Entries taken from a collection
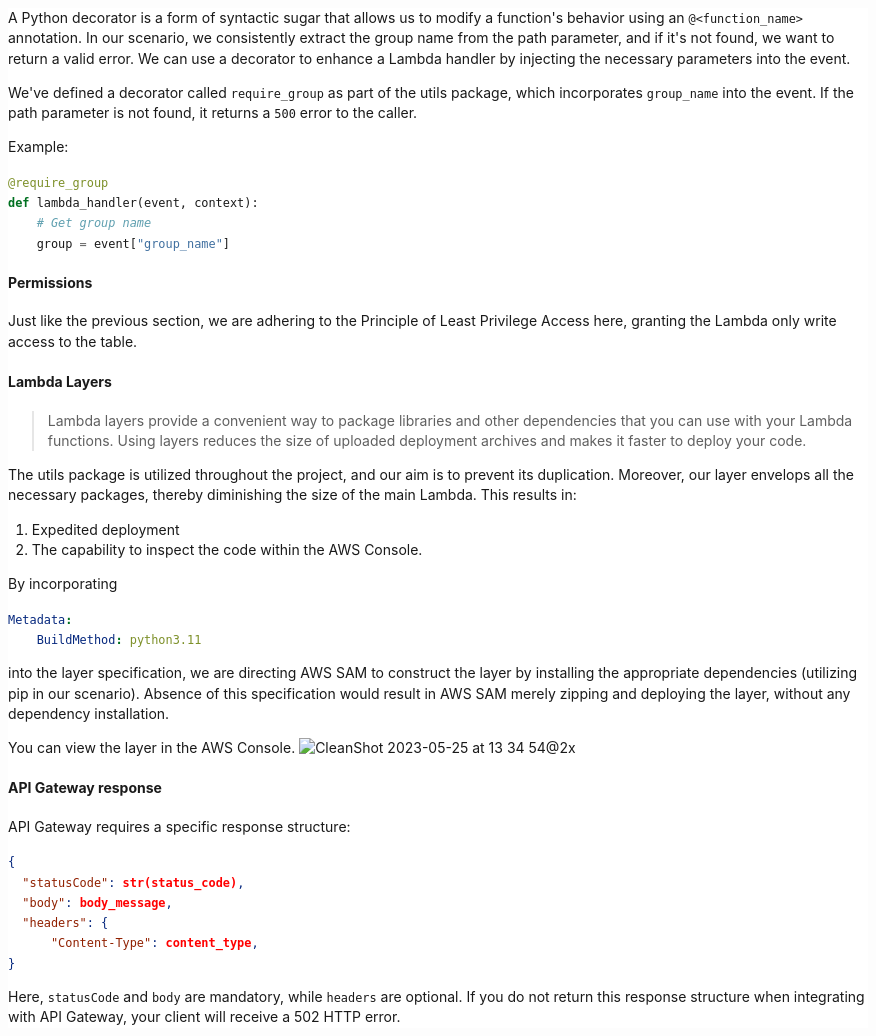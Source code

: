 A Python decorator is a form of syntactic sugar that allows us to modify a function's behavior using an `@<function_name>` annotation. In our scenario, we consistently extract the group name from the path parameter, and if it's not found, we want to return a valid error. We can use a decorator to enhance a Lambda handler by injecting the necessary parameters into the event.

We've defined a decorator called `require_group` as part of the utils package, which incorporates `group_name` into the event. If the path parameter is not found, it returns a `500` error to the caller.

Example:
``` py
@require_group
def lambda_handler(event, context):
    # Get group name
    group = event["group_name"]
```
#### Permissions
Just like the previous section, we are adhering to the Principle of Least Privilege Access here, granting the Lambda only write access to the table.

#### Lambda Layers
> Lambda layers provide a convenient way to package libraries and other dependencies that you can use with your Lambda functions. Using layers reduces the size of uploaded deployment archives and makes it faster to deploy your code.

The utils package is utilized throughout the project, and our aim is to prevent its duplication. Moreover, our layer envelops all the necessary packages, thereby diminishing the size of the main Lambda. This results in:
1. Expedited deployment
2. The capability to inspect the code within the AWS Console.
	
By incorporating
 
``` yaml
Metadata:
	BuildMethod: python3.11
```
into the layer specification, we are directing AWS SAM to construct the layer by installing the appropriate dependencies (utilizing pip in our scenario). Absence of this specification would result in AWS SAM merely zipping and deploying the layer, without any dependency installation.
	
You can view the layer in the AWS Console.
![CleanShot 2023-05-25 at 13 34 54@2x](https://github.com/aws-hebrew-book/building-serverless-using-iac/assets/110536677/7c3cfe9f-f593-4041-8b33-f4d9eb89b6b4)

	
#### API Gateway response
API Gateway requires a specific response structure:
``` json
{
  "statusCode": str(status_code),
  "body": body_message,
  "headers": {
      "Content-Type": content_type,
}
```
Here, `statusCode` and `body` are mandatory, while `headers` are optional. If you do not return this response structure when integrating with API Gateway, your client will receive a 502 HTTP error.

__TRY IT__. In the copy, omit the pictures and give every line of the data exactly.

__SOLUTION__.
Source code

: A Python decorator is a form of syntactic sugar that allows us to modify a function's behavior using an `@<function_name>` annotation. In our scenario, we consistently extract the group name from the path parameter, and if it's not found, we want to return a valid error. We can use a decorator to enhance a Lambda handler by injecting the necessary parameters into the event.

We've defined a decorator called `require_group` as part of the utils package, which incorporates `group_name` into the event. If the path parameter is not found, it returns a `500` error to the caller.

Example:
``` py
@require_group
def lambda_handler(event, context):
    # Get group name
    group = event["group_name"]
```
#### Permissions
Just like the previous section, we are adhering to the Principle of Least Privilege Access here, granting the Lambda only write access to the table.

#### Lambda Layers
> Lambda layers provide a convenient way to package libraries and other dependencies that you can use with your Lambda functions. Using layers reduces the size of uploaded deployment archives and makes it faster to deploy your code.

The utils package is utilized throughout the project, and our aim is to prevent its duplication. Moreover, our layer envelops all the necessary packages, thereby diminishing the size of the main Lambda. This results in:
1. Expedited deployment
2. The capability to inspect the code within the AWS Console.
	
By incorporating
 
``` yaml
Metadata:
	BuildMethod: python3.11
```
into the layer specification, we are directing AWS SAM to construct the layer by installing the appropriate dependencies (utilizing pip in our scenario). Absence of this specification would result in AWS SAM merely zipping and deploying the layer, without any dependency installation.
	
You can view the layer in the AWS Console.
![CleanShot 2023-05-25 at 13 34 54@2x](https://github.com/aws-hebrew-book/building-serverless-using-iac/assets/110536677/7c3cfe9f-f593-4041-8b33-f4d9eb89b6b4)

	
#### API Gateway response
API Gateway requires a specific response structure:
``` json
{
  "statusCode": str(status_code),
  "body": body_message,
  "headers": {
      "Content-Type": content_type,
}
```
Here, `statusCode` and `body` are mandatory, while `headers` are optional. If you do not return this response structure when integrating with API Gateway, your client will receive a 502 HTTP error.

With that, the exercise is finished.